Seppure molto sensibile alle posizioni di Giolitti,
Trentin è nettamente contrario alla sua decisione di abbandonare il Pci,
ritenuta un passo indietro rispetto a una battaglia politica che è invece
possibile sostenere all’interno del partito. La corrispondenza tra Trentin e
Giolitti sull’argomento è conservata nell’Archivio storico della Cgil
nazionale, Fondo Bruno Trentin (III), fasc. 7, e in Fondazione Lelio e Lisli
Basso, Fondo Antonio Giolitti, “Lettera di Bruno Trentin a Antonio Giolitti”,
23 luglio 1957, scatola 12, fasc. 5.
“Ti scrivo ora, un po’ confusamente, le prime cose che
sento di doverti dire, ancora
sotto l’influsso del dolore che la tua decisione ha provocato in me [...] –
scrive a caldo Trentin il 23 luglio –. Mi trovo così ancora smarrito e confuso,
fra la tristezza, la consapevolezza che la tua scelta è stata dettata da
sentimenti nobili e comunque rispettabili e una sorta di rabbia – vedi, ti
parlo a cuore aperto – per il significato politico che la tua scelta viene a
prendere. [...] Lo sapevi; non posso condividere la tua decisione: né per il
suo contenuto sostanziale (la sfiducia nelle possibilità intrinseche di
rinnovamento del partito) né per il quadro politico in cui esso nasce (per cui
essa si profila in paradossale contrasto con i recenti avvenimenti dell’Urss e
le loro storiche, inevitabili, conseguenze) né per le conclusioni che essa
comporta […]. Su di te, bene e male, ricadeva in buona parte, il peso di una
battaglia conseguente per il rinnovamento del partito”.
“Le tue dimissioni – prosegue nella sua lettera
Trentin – non
comportano quindi soltanto un declino di questa responsabilità.
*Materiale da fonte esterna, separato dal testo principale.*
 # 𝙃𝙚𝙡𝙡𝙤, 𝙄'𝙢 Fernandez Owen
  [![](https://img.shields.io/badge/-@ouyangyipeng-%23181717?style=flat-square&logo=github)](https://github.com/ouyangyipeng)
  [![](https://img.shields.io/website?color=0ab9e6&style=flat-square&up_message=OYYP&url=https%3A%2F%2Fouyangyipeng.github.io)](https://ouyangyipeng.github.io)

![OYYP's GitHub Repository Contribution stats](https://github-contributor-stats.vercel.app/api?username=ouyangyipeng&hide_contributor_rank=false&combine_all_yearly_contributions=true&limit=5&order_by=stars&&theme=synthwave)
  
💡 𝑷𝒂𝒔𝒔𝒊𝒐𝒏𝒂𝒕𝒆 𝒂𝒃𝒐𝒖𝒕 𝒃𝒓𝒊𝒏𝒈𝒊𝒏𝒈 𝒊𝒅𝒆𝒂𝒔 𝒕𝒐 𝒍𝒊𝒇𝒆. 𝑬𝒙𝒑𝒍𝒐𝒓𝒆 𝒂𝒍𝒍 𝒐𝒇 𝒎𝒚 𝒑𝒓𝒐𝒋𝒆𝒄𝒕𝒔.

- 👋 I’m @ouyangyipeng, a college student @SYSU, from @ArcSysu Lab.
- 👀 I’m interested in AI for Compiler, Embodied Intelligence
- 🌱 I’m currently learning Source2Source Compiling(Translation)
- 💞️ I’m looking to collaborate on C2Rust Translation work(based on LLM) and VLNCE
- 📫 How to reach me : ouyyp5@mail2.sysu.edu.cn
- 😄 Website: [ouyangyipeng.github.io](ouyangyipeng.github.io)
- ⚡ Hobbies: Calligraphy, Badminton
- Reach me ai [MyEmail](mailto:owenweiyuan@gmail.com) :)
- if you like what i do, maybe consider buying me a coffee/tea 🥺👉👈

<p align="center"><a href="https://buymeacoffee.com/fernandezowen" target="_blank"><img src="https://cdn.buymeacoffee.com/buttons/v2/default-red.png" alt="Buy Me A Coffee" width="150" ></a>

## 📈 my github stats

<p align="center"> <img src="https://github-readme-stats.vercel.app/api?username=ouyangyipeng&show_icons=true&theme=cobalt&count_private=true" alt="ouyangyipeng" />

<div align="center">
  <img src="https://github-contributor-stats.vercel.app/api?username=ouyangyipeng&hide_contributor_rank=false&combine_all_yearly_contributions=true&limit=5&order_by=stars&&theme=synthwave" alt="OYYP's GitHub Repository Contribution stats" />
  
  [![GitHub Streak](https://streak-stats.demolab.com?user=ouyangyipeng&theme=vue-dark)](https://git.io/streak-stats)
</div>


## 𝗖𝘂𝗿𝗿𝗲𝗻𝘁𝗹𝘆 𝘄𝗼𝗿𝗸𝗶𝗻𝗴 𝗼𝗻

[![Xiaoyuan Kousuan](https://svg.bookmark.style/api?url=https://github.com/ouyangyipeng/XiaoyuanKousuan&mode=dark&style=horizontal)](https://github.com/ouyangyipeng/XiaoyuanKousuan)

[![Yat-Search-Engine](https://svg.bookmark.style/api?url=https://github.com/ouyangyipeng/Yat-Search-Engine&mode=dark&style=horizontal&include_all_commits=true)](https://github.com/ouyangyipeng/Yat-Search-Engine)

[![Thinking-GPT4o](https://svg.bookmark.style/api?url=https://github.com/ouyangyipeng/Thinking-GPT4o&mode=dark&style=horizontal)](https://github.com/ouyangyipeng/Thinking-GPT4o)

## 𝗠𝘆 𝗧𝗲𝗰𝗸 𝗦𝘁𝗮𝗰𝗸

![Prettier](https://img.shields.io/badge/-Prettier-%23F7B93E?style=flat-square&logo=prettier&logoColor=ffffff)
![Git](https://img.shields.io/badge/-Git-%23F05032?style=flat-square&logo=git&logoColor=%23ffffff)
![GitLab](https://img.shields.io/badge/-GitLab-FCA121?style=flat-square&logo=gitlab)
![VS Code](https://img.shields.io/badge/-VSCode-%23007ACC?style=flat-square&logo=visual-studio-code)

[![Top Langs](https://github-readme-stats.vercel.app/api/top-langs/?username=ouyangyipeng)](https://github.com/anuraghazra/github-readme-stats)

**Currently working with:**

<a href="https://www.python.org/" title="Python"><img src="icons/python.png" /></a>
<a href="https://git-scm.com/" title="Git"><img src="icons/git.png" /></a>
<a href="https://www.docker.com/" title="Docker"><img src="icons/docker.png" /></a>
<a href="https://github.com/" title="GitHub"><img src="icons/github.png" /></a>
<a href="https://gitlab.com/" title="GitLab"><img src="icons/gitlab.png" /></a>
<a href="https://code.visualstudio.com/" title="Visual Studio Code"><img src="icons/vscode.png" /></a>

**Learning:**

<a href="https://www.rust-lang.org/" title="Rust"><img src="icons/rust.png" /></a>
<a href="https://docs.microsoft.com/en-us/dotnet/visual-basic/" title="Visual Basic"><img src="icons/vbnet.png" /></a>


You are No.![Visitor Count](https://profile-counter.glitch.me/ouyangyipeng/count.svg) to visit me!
Esse vengono ad
affermare una cosa non vera e non accettabile: la impossibilità di assumerle
nell’ambito del partito […]. Antonio, so che capirai come la passione polemica,
la rabbia che ho lasciato esprimere in questa lettera, sono proprio la migliore
e più dura testimonianza dei sentimenti che mi legano a te. Tu conosci, nel mio
comportamento, la stima e l’amicizia che io provo nei tuoi confronti. Sono
sicuro quindi che capirai come soltanto con questa franchezza, con questa libera
testimonianza del mio dolore e del mio dissenso, può rimanere salda la nostra
amicizia e le nostre future possibilità di autentico incontro, nelle quali non
dispererò mai”.
Trentin torna a scrivere a Giolitti il 9 agosto di
quel 1957: “Caro
Antonio, domani parto per la montagna, con la speranza di riposarmi un po’.
Prima di lasciare Roma, voglio mandarti il segno della mia presenza e del mio
immutato affetto. Comprendo perfettamente le ragioni del tuo silenzio. Voglio
solo sperare che tu abbia interpretato la mia lettera per quello che era. Oggi,
è chiaro, parlerei con te in ben altro modo. Essa rimane una testimonianza: di
un momento e di una reazione, che allora dovevo esprimerti per gli stessi
impegni di lealtà che non sono mai venuti meno fra noi”.